◆ TASK TO COMPLETE: Copy exactly the lines of the data below that run from the line holding "1. **Take the" through the line holding "You will need", both ends included.

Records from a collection
- - -
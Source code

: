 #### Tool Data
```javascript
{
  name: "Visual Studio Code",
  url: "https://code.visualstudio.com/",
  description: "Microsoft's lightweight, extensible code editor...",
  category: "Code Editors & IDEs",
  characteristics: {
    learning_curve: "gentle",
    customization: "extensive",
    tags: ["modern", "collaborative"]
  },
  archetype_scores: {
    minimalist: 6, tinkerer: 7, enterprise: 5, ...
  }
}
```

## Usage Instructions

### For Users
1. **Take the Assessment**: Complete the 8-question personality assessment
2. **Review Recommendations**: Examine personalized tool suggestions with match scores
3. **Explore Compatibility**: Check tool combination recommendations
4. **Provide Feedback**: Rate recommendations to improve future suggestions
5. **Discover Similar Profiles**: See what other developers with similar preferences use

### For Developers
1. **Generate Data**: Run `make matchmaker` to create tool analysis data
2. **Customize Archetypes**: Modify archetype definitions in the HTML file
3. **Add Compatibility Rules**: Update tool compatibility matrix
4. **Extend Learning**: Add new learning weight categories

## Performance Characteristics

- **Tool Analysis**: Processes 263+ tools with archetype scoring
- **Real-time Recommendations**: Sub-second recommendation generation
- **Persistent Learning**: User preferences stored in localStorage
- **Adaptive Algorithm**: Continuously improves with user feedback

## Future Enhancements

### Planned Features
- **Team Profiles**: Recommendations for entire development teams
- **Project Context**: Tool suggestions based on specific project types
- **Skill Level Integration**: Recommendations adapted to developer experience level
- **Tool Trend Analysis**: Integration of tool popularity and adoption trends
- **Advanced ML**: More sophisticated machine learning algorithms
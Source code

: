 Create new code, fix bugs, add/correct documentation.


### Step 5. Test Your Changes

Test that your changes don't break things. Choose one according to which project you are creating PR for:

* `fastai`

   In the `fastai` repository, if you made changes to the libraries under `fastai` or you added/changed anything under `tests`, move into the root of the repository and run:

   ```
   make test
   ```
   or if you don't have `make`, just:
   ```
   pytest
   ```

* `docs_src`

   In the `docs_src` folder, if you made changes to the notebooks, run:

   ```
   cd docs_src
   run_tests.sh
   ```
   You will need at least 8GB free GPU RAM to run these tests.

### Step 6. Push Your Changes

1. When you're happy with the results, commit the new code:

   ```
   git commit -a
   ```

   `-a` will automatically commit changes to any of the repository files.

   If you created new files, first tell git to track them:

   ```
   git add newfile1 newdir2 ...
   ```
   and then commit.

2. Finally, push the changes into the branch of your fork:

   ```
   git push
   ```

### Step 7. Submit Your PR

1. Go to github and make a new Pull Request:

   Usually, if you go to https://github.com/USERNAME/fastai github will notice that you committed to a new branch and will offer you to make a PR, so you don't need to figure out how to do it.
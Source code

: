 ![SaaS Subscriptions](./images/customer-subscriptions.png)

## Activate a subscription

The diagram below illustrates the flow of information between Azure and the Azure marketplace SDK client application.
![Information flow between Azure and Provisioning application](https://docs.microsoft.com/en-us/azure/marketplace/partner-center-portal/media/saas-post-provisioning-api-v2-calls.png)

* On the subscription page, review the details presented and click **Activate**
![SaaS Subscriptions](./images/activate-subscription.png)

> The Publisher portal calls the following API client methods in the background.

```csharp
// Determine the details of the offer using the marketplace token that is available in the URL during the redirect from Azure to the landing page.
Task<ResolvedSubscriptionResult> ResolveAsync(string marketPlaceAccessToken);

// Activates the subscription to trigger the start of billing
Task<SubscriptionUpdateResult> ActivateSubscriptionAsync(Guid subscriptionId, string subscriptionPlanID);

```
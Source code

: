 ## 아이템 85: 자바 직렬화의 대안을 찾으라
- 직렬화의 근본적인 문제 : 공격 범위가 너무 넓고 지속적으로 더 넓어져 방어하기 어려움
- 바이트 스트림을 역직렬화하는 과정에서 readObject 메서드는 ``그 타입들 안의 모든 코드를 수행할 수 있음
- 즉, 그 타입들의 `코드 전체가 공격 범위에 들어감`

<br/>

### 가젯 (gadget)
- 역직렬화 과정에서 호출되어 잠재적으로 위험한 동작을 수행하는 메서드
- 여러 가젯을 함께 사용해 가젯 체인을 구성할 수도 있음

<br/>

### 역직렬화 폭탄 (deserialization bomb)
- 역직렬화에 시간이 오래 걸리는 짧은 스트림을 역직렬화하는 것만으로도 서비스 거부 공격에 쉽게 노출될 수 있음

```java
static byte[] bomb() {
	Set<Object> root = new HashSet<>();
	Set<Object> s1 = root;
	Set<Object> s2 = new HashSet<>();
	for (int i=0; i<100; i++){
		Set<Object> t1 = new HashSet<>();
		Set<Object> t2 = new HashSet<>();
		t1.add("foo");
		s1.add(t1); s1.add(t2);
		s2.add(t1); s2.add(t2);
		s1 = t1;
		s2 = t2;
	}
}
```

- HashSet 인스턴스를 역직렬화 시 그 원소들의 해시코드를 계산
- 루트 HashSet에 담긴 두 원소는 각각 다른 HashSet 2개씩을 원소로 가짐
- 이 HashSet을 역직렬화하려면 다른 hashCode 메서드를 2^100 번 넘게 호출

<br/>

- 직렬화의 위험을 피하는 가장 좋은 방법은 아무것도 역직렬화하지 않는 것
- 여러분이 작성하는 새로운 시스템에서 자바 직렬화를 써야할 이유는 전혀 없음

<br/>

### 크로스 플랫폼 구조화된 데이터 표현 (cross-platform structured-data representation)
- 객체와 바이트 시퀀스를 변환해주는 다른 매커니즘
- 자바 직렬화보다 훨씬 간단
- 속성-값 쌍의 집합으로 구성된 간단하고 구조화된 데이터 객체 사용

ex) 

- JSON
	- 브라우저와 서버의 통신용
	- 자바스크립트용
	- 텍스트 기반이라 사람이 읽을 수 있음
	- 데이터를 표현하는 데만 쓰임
- - -
◆ EXERCISE SOLUTION:
1. **Take the Assessment**: Complete the 8-question personality assessment
2. **Review Recommendations**: Examine personalized tool suggestions with match scores
3. **Explore Compatibility**: Check tool combination recommendations
4. **Provide Feedback**: Rate recommendations to improve future suggestions
5. **Discover Similar Profiles**: See what other developers with similar preferences use

### For Developers
1. **Generate Data**: Run `make matchmaker` to create tool analysis data
2. **Customize Archetypes**: Modify archetype definitions in the HTML file
3. **Add Compatibility Rules**: Update tool compatibility matrix
4. **Extend Learning**: Add new learning weight categories

## Performance Characteristics

- **Tool Analysis**: Processes 263+ tools with archetype scoring
- **Real-time Recommendations**: Sub-second recommendation generation
- **Persistent Learning**: User preferences stored in localStorage
- **Adaptive Algorithm**: Continuously improves with user feedback

## Future Enhancements

### Planned Features
- **Team Profiles**: Recommendations for entire development teams
- **Project Context**: Tool suggestions based on specific project types
- **Skill Level Integration**: Recommendations adapted to developer experience level
- **Tool Trend Analysis**: Integration of tool popularity and adoption trends
- **Advanced ML**: More sophisticated machine learning algorithms
Source code

: Create new code, fix bugs, add/correct documentation.


### Step 5. Test Your Changes

Test that your changes don't break things. Choose one according to which project you are creating PR for:

* `fastai`

   In the `fastai` repository, if you made changes to the libraries under `fastai` or you added/changed anything under `tests`, move into the root of the repository and run:

   ```
   make test
   ```
   or if you don't have `make`, just:
   ```
   pytest
   ```

* `docs_src`

   In the `docs_src` folder, if you made changes to the notebooks, run:

   ```
   cd docs_src
   run_tests.sh
   ```
   You will need at least 8GB free GPU RAM to run these tests.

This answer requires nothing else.